Working with physicists from the Universities of Milan and Trieste, a University of Konstanz working group led by Professor Clemens Bechinger was able to conduct experiments and numerical simulations confirming a prediction made by the physicist Serge Aubry in the 1980s: He postulated that, if the lattice spacing between particles in one surface were to differ slightly from the lattice spacing in the other, friction between the two surfaces should disappear entirely. This is even expected to apply if the two surfaces are pressed together. In practical terms, this would mean that a randomly small force would suffice to move a chunk of wood weighing tons across a surface.
This effect can be observed particularly well in ideal contacts, where both surfaces are perfectly flat against each other. It is these kinds of surfaces that Clemens Bechinger and his team were able to create in a model system: Using laser beams and glass spheres in the mircometre range, so-called colloids, they were able to create a two-dimensional model of two surfaces rubbing against each other. Since the electrically charged spheres repel each other, they position themselves in a periodically ordered flat layer. This colloid monolayer forms one of the two surfaces. The researchers created the second surface beneath the layer of colloids by using three laser beams. As a result of their superposition a light crystal forms, which is a sort of optical egg crate with recesses and ridges. "In comparison to real surfaces, these optical surfaces have the added advantage of being entirely transparent, which means that we can directly observe the processes at work between them using a microscope", says Thorsten Brazda, the doctoral researcher who conducted the experiments in Bechinger's group for his doctoral thesis.

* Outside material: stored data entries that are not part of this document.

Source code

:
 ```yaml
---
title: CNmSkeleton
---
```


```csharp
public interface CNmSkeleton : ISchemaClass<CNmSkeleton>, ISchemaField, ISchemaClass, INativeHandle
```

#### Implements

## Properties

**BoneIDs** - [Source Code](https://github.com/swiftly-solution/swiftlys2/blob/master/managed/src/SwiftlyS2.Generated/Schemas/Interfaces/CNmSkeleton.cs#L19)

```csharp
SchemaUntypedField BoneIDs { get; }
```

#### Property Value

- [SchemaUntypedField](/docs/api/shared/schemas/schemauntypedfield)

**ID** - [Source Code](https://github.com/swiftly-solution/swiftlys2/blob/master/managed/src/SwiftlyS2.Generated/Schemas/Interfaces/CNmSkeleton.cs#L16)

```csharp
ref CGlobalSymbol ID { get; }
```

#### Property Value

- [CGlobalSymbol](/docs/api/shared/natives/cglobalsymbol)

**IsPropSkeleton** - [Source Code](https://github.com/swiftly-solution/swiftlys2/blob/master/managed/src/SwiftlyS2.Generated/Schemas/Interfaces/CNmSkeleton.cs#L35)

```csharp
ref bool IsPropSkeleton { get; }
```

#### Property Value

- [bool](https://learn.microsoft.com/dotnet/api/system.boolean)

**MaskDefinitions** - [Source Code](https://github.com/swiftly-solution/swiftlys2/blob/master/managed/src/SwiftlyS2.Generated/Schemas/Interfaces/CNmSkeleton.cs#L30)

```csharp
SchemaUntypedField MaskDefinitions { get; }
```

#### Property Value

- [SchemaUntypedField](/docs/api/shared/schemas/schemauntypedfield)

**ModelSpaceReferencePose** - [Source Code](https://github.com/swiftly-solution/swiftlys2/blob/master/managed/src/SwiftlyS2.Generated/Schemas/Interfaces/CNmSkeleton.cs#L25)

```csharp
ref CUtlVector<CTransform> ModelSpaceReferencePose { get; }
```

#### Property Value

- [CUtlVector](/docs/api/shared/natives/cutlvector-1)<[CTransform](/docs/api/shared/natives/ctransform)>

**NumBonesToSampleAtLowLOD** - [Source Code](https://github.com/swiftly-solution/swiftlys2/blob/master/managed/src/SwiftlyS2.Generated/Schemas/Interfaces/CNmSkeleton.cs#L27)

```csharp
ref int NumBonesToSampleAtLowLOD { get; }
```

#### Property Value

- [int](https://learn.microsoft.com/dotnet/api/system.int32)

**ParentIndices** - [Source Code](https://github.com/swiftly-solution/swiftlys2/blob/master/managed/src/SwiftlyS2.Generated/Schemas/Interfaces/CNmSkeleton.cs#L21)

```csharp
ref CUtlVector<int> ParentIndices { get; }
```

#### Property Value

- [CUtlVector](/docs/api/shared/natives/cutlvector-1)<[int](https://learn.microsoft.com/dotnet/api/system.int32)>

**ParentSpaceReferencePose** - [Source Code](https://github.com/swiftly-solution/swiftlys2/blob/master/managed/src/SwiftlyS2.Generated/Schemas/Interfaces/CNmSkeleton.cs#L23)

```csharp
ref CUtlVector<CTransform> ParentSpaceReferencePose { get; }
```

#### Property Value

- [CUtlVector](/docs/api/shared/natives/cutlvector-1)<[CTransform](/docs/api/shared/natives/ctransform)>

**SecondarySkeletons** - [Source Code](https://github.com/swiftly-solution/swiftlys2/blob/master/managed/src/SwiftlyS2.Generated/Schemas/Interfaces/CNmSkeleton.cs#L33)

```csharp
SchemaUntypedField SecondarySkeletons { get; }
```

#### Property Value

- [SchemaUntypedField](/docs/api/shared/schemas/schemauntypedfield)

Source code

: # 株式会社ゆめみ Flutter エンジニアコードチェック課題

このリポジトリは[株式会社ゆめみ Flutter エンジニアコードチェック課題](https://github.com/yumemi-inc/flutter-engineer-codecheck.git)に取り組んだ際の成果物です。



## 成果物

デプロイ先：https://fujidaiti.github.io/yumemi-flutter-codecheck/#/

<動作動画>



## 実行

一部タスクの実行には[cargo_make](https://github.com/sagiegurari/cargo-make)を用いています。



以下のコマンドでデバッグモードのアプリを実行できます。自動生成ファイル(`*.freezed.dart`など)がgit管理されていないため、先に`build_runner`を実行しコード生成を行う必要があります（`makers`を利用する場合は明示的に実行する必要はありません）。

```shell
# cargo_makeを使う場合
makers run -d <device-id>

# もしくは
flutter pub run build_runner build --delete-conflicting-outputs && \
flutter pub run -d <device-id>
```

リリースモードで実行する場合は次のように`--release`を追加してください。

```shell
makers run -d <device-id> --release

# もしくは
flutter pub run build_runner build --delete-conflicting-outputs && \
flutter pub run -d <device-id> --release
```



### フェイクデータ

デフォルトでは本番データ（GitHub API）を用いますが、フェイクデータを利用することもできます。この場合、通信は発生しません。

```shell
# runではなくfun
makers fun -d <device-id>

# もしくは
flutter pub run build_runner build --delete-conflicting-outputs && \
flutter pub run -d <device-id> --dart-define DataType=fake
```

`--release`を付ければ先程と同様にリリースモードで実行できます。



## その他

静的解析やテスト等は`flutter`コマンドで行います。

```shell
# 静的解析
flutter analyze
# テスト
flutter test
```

While Aubry restricted his prediction to one-dimensional contacts at zero-point temperatures, the research collaboration was able to prove that extended, two-dimensional contacts at room temperature can also be put in motion without static friction. "We were able to turn Aubry's artificial one-dimensional set-up into a realistic situation and demonstrate that his idea remains valid in two-dimensional systems and at finite temperatures", Clemens Bechinger comments.

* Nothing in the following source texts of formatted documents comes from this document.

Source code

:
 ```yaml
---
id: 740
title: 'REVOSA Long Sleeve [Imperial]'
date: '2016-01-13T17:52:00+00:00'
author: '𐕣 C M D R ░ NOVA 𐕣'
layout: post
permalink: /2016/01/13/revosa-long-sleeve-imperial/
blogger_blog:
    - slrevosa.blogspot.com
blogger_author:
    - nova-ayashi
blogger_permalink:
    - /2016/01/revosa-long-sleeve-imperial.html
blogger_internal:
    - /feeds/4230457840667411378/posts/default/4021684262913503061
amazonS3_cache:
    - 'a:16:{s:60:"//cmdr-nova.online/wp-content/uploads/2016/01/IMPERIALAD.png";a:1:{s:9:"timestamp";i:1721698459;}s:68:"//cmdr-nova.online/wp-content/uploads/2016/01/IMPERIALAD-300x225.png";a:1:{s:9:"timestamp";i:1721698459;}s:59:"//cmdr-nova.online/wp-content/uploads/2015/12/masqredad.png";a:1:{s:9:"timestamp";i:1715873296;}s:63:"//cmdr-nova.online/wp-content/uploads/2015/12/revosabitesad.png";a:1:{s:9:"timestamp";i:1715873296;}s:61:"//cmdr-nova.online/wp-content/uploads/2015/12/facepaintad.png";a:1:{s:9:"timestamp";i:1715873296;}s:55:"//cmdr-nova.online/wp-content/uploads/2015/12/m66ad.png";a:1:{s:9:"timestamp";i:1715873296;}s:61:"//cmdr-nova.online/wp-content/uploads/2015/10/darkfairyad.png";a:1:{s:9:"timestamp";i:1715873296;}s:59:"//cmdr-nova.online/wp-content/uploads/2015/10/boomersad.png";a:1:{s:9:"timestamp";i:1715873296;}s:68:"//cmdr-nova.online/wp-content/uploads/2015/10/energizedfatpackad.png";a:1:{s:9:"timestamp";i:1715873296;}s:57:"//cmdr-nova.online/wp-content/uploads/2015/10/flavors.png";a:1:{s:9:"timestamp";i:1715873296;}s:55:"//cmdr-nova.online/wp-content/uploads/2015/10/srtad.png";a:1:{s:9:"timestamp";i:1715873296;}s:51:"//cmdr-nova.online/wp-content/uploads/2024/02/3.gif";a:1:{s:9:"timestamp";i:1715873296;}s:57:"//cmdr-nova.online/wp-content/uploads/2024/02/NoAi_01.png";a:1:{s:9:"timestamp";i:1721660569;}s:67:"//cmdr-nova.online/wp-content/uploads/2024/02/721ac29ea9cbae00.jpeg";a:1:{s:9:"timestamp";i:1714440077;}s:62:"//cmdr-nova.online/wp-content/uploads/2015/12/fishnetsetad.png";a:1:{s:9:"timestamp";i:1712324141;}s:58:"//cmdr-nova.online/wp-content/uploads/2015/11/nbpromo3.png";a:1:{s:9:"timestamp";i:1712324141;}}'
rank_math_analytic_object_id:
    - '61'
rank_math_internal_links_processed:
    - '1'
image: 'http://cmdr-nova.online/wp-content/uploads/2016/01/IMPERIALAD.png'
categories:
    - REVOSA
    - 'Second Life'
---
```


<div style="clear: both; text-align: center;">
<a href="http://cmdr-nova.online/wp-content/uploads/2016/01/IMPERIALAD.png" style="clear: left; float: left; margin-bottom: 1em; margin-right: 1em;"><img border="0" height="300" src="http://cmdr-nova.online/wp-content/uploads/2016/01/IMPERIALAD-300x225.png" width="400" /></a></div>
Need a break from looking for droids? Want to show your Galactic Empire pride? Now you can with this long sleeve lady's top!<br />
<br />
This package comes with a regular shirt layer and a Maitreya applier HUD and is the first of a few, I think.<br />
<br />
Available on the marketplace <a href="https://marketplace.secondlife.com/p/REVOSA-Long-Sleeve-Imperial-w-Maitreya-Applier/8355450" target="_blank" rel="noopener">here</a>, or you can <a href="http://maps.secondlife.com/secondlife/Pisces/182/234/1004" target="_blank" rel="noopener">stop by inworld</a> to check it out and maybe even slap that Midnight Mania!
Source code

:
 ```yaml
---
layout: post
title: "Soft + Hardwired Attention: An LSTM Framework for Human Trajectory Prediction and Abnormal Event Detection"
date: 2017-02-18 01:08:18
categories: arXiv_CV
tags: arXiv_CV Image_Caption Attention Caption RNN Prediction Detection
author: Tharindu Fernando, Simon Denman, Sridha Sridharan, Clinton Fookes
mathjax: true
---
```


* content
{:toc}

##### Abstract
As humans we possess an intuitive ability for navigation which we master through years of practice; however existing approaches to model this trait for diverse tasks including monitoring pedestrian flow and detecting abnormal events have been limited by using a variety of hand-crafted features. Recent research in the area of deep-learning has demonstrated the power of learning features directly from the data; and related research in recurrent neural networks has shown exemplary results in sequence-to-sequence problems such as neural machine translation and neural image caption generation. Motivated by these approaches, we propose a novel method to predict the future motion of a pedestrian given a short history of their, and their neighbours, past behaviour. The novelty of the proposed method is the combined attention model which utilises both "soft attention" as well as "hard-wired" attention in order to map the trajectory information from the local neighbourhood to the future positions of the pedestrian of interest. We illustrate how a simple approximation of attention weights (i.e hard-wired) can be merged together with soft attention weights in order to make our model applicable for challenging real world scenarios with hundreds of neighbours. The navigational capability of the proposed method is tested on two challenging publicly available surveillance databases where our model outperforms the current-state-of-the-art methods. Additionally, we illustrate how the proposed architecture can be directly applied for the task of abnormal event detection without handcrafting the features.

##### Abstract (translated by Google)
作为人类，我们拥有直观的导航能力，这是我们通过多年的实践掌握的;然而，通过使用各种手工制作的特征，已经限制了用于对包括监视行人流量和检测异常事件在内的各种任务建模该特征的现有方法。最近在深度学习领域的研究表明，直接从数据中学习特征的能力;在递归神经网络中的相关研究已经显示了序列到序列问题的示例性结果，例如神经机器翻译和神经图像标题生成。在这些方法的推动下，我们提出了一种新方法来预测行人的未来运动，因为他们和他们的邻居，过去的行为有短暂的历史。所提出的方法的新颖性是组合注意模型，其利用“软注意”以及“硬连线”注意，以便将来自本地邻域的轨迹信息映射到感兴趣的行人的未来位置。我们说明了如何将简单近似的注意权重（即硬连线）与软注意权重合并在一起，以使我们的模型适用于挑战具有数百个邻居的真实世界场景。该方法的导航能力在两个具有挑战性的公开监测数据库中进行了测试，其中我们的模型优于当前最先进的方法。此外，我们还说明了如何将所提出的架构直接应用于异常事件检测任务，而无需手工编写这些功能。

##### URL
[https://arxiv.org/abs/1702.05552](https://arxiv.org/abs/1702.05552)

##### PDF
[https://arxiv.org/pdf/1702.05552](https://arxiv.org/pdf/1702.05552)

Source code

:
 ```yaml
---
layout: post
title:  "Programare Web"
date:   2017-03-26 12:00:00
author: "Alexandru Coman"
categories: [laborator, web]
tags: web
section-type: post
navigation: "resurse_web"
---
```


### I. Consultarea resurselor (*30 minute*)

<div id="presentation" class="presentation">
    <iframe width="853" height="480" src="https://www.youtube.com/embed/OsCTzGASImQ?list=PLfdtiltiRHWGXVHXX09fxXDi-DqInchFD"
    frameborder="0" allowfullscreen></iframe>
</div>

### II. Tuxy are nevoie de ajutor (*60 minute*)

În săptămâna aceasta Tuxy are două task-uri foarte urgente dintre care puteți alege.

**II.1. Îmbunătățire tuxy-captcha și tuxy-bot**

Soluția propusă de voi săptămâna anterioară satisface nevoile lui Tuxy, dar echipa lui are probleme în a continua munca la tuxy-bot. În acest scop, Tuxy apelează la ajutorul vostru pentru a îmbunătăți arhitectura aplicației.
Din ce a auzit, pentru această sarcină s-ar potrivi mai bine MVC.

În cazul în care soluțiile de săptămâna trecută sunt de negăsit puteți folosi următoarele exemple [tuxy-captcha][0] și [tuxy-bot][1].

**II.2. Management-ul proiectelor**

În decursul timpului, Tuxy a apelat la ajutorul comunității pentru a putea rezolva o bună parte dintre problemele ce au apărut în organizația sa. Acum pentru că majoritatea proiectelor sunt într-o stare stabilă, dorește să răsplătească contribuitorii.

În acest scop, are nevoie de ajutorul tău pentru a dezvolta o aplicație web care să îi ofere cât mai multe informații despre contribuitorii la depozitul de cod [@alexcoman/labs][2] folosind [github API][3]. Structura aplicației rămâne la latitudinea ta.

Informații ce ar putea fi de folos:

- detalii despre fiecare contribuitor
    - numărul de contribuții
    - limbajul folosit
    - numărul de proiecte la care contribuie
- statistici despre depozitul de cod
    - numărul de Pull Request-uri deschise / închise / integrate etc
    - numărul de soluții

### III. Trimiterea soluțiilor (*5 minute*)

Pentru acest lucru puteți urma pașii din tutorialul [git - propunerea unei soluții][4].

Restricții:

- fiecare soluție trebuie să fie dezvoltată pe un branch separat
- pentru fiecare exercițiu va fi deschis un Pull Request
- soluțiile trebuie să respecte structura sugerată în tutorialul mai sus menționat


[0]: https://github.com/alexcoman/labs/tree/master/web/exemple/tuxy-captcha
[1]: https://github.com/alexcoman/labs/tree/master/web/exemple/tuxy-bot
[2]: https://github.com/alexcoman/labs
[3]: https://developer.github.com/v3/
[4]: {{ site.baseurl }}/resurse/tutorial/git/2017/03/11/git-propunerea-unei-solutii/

Observing particle movements directly also allowed the researchers to understand the disappearance of static friction between the colloid monolayer and the light crystal: It turns out that the colloidal monolayer twists ever so slightly in relation to the optical grid. That way, the particles do not lock on to the recesses of the substrate, which they would not find it easy to escape from. Instead, some of them position themselves around the ridges. If external force is applied, these particles do not have to escape from the recesses but are free to move straight away as soon as a minimum amount of force is exerted. Static friction disappears.
These results, which are in excellent agreement with the numerical simulations performed by the Italian team, show that static friction cannot only be suppressed, but also generated as desired if the contact pressure between the two surfaces is increased. This is important insofar as static friction - in contrast to sliding friction - is often a desired phenomenon. It enables us to grasp objects safely and ensures that wheels have sufficient grip. This way of varying static friction creates new opportunities for moving objects easily across surfaces and to lock them into place safely. This would be of immense advantage in micro- and nanomechanical gearboxes or couplings, since, here, typically only very small forces are at play.